### [Data records]

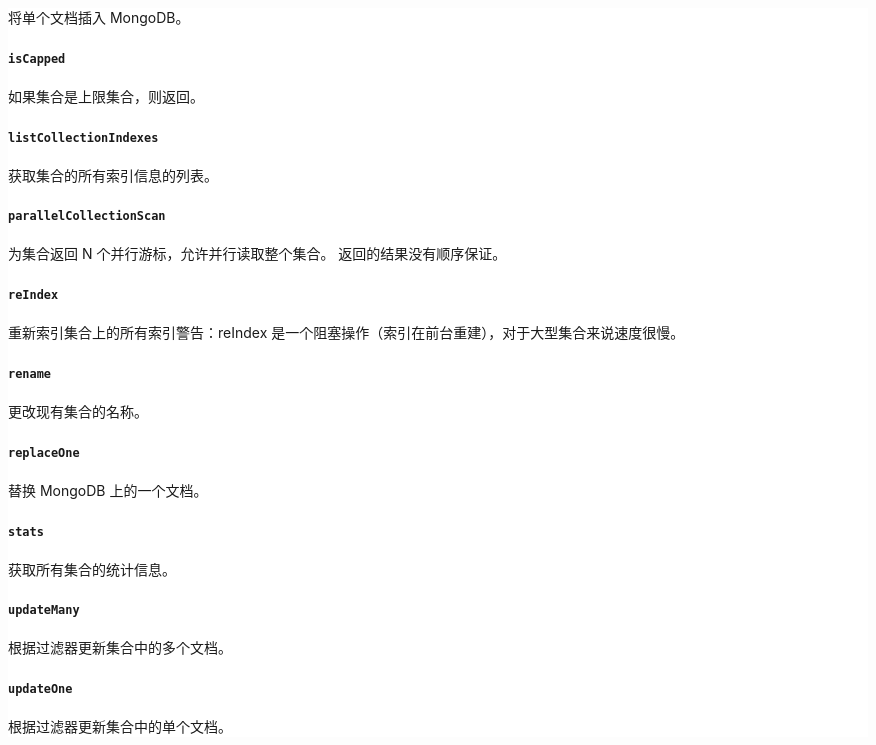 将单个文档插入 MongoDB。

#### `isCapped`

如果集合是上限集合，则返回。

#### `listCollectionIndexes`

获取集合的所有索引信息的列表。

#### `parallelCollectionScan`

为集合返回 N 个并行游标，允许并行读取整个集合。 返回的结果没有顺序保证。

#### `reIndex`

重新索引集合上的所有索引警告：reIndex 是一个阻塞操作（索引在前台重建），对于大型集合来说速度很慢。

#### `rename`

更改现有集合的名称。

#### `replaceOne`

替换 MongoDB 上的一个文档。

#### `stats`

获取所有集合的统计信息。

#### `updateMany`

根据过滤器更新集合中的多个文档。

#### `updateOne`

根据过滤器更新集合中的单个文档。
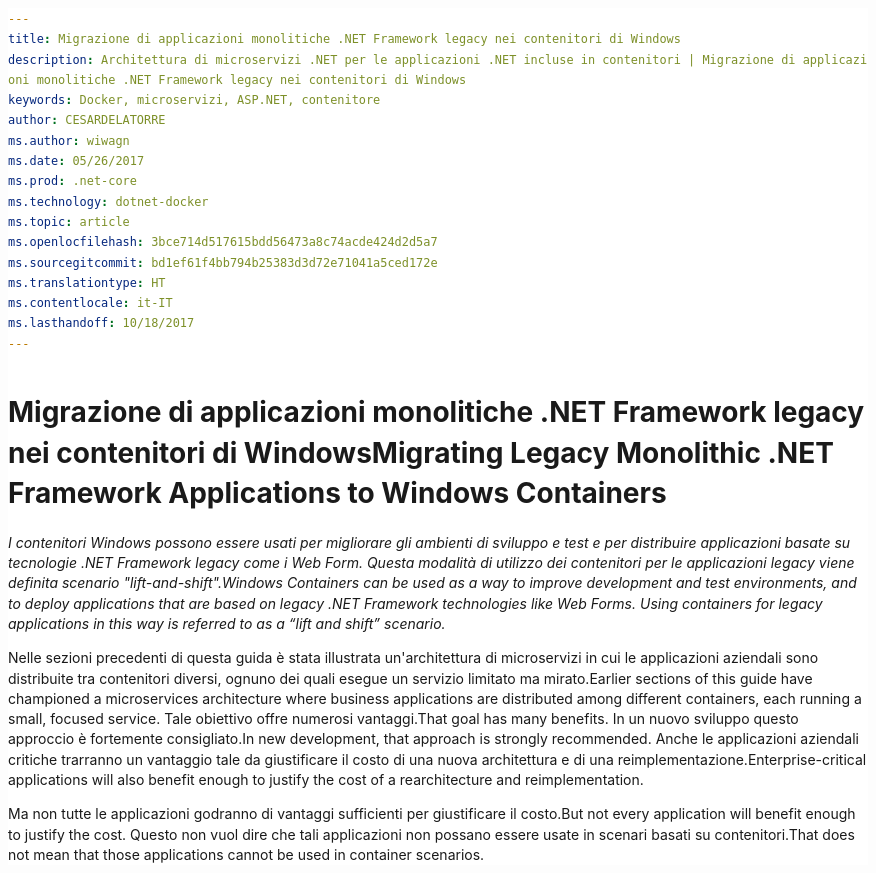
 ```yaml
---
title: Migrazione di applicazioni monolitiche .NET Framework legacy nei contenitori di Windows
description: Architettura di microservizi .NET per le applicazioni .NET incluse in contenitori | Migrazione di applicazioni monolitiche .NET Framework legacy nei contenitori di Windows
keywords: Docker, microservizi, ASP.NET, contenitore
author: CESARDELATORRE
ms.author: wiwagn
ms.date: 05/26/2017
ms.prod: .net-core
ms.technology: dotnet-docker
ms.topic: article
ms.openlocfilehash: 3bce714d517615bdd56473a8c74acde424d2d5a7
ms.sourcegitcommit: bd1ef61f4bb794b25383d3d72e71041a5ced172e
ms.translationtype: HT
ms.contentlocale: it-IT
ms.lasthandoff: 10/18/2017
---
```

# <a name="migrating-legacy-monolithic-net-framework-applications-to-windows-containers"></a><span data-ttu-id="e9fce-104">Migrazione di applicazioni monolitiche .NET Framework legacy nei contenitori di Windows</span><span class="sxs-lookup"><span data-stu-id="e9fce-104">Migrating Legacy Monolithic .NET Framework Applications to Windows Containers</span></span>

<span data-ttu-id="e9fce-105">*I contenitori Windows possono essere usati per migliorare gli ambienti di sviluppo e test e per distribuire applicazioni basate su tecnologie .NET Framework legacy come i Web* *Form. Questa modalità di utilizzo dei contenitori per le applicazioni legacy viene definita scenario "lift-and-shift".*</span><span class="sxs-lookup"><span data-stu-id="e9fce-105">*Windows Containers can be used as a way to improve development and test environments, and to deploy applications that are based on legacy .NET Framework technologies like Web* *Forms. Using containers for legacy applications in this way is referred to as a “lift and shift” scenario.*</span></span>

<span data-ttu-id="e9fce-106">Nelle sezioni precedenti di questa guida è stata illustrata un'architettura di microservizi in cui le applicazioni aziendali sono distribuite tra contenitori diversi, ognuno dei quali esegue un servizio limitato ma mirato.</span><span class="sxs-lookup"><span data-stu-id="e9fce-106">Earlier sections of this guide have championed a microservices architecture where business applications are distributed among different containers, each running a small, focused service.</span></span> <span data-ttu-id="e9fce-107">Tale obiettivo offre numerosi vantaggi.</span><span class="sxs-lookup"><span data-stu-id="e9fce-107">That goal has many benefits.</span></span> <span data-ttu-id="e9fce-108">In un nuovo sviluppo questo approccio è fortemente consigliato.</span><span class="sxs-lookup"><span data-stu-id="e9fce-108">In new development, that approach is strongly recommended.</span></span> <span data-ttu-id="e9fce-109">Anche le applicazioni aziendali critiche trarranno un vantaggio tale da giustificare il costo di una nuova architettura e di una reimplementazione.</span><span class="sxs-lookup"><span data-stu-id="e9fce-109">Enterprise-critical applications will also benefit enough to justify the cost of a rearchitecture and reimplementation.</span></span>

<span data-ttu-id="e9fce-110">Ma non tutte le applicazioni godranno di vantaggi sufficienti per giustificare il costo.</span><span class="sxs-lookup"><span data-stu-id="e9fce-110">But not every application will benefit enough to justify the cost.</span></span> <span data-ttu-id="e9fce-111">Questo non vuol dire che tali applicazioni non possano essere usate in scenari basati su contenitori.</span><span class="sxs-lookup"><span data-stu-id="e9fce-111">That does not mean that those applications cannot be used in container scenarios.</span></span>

### [Exercise details]
Return, from the data above, each line in which the string "justify" appears.

### [Task output]
<span data-ttu-id="e9fce-106">Nelle sezioni precedenti di questa guida è stata illustrata un'architettura di microservizi in cui le applicazioni aziendali sono distribuite tra contenitori diversi, ognuno dei quali esegue un servizio limitato ma mirato.</span><span class="sxs-lookup"><span data-stu-id="e9fce-106">Earlier sections of this guide have championed a microservices architecture where business applications are distributed among different containers, each running a small, focused service.</span></span> <span data-ttu-id="e9fce-107">Tale obiettivo offre numerosi vantaggi.</span><span class="sxs-lookup"><span data-stu-id="e9fce-107">That goal has many benefits.</span></span> <span data-ttu-id="e9fce-108">In un nuovo sviluppo questo approccio è fortemente consigliato.</span><span class="sxs-lookup"><span data-stu-id="e9fce-108">In new development, that approach is strongly recommended.</span></span> <span data-ttu-id="e9fce-109">Anche le applicazioni aziendali critiche trarranno un vantaggio tale da giustificare il costo di una nuova architettura e di una reimplementazione.</span><span class="sxs-lookup"><span data-stu-id="e9fce-109">Enterprise-critical applications will also benefit enough to justify the cost of a rearchitecture and reimplementation.</span></span>
<span data-ttu-id="e9fce-110">Ma non tutte le applicazioni godranno di vantaggi sufficienti per giustificare il costo.</span><span class="sxs-lookup"><span data-stu-id="e9fce-110">But not every application will benefit enough to justify the cost.</span></span> <span data-ttu-id="e9fce-111">Questo non vuol dire che tali applicazioni non possano essere usate in scenari basati su contenitori.</span><span class="sxs-lookup"><span data-stu-id="e9fce-111">That does not mean that those applications cannot be used in container scenarios.</span></span>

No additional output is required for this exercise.